Proof outline. The strategy of the proof is to use the extractor properties of the sponge to replace the resulting state with a random state; following this the output of \(\textsf {next} \) will be random by the arguments of Lemma 1. The complete proof can be found in the full version of the paper.

6 Conclusion

We have presented an updated construction, Reverie, for a sponge-like PRNG. The construction incorporates an effective and efficient forward-security mechanism and we have provided proofs of both preserving and recovering security in the chosen security model. Our design makes a single call to the permutation on every invocation of \(\textsf {Reverie}.\textsf {next} \), while the comparable generators make \(1+t\) calls. Our design choice ensures the underlying permutation is called far fewer times. Thus, the loss of security from collisions is reduced when compared to the relevant bounds of other designs.

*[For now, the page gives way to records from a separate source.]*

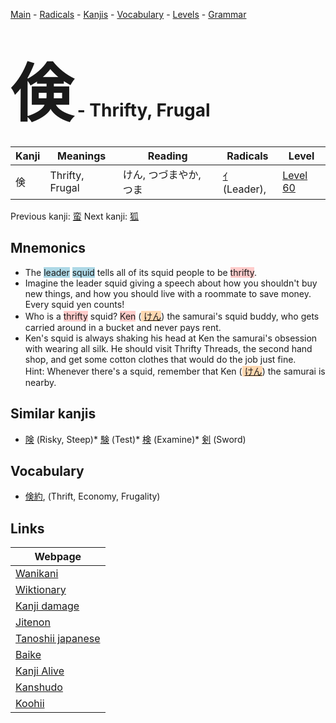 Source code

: <style> bigfont {font-size: 100px}</style>
[Main](../index.md) -
[Radicals](../radicals.md) -
[Kanjis](../kanjis.md) -
[Vocabulary](../vocabulary.md) -
[Levels](../levels.md) -
[Grammar](../grammar.md)
# <bigfont> 倹</bigfont> - Thrifty, Frugal 

| Kanji | Meanings | Reading | Radicals | Level |
| --- | --- | --- | --- | --- |
| 倹 | Thrifty, Frugal | けん, つづまやか, つま | [ｲ](../radicals/ｲ.md) (Leader),  | [Level 60](../levels/wk_level60.md) |

Previous kanji: [蛮](蛮.md) Next kanji: [狐](狐.md) 

## Mnemonics
 * The <span style="background-color:#ADD8E6"> leader</span> <span style="background-color:#ADD8E6"> squid</span> tells all of its squid people to be <span style="background-color:#ffcccb"> thrifty</span>.
* Imagine the leader squid giving a speech about how you shouldn't buy new things, and how you should live with a roommate to save money. Every squid yen counts!
* Who is a <span style="background-color:#ffcccb"> thrifty</span> squid? <span style="background-color:#ffcccb"> Ken</span> (<span style="background-color:#fed8b1"> [けん](https://jisho.org/search/けん)</span>) the samurai's squid buddy, who gets carried around in a bucket and never pays rent.
* Ken's squid is always shaking his head at Ken the samurai's obsession with wearing all silk. He should visit Thrifty Threads, the second hand shop, and get some cotton clothes that would do the job just fine.<br />Hint: Whenever there's a squid, remember that Ken (<span style="background-color:#fed8b1"> [けん](https://jisho.org/search/けん)</span>) the samurai is nearby.


## Similar kanjis
 * [険](険.md) (Risky, Steep)* [験](験.md) (Test)* [検](検.md) (Examine)* [剣](剣.md) (Sword)


## Vocabulary
 * [倹約](../vocabulary/倹.md), (Thrift, Economy, Frugality)



## Links 

| Webpage |
| --- |
| [Wanikani          ](https://www.wanikani.com/kanji/倹) |
| [Wiktionary        ](https://en.wiktionary.org/wiki/倹) |
| [Kanji damage      ](http://www.kanjidamage.com/kanji/search?utf8=✓&q=倹) |
| [Jitenon           ](https://jitenon.com/kanji/倹) |
| [Tanoshii japanese ](https://www.tanoshiijapanese.com/dictionary/kanji.cfm?k=倹) |
| [Baike             ](https://baike.baidu.com/item/倹) |
| [Kanji Alive       ](https://app.kanjialive.com/倹) |
| [Kanshudo          ](https://www.kanshudo.com/searchmn?q=倹) |
| [Koohii            ](https://kanji.koohii.com/study/kanji/倹) |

The main limiting factor of the bound relates to the recovering security bound; and more precisely the extraction bound. This begs the question: can this bound be improved? This is briefly discussed in [13] in the present setting, but we would also like to consider other, possibly similar mechanisms that may present a better security bound; for instance, would a full state refresh yield a better bound? A full state refresh however, enables in practise an adversary to more easily affect or even set the state of the generator.